## Prompt
From the listing below, select every line where the word "courbe" appears.

____

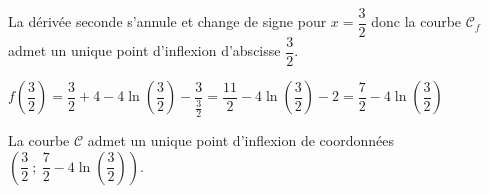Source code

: \begin{enumerate}
La dérivée seconde s'annule et change de signe pour $x=\dfrac{3}{2}$ donc la courbe $\mathcal{C}_f$ admet un unique point d'inflexion d'abscisse $\dfrac{3}{2}$.

$f\left (\dfrac{3}{2}\right) = \dfrac{3}{2} +4 -4\ln\left (\dfrac{3}{2}\right ) -\dfrac{3}{\frac{3}{2}}
= \dfrac{11}{2} -4\ln\left (\dfrac{3}{2}\right ) -2
= \dfrac{7}{2} -4\ln\left (\dfrac{3}{2}\right ) $

La courbe $\mathcal{C}$ admet un unique point d'inflexion de coordonnées
$\left ( \dfrac{3}{2}~;~\dfrac{7}{2} -4\ln\left (\dfrac{3}{2}\right )\right )$.
 
\end{enumerate}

____

## Expected output
La dérivée seconde s'annule et change de signe pour $x=\dfrac{3}{2}$ donc la courbe $\mathcal{C}_f$ admet un unique point d'inflexion d'abscisse $\dfrac{3}{2}$.
La courbe $\mathcal{C}$ admet un unique point d'inflexion de coordonnées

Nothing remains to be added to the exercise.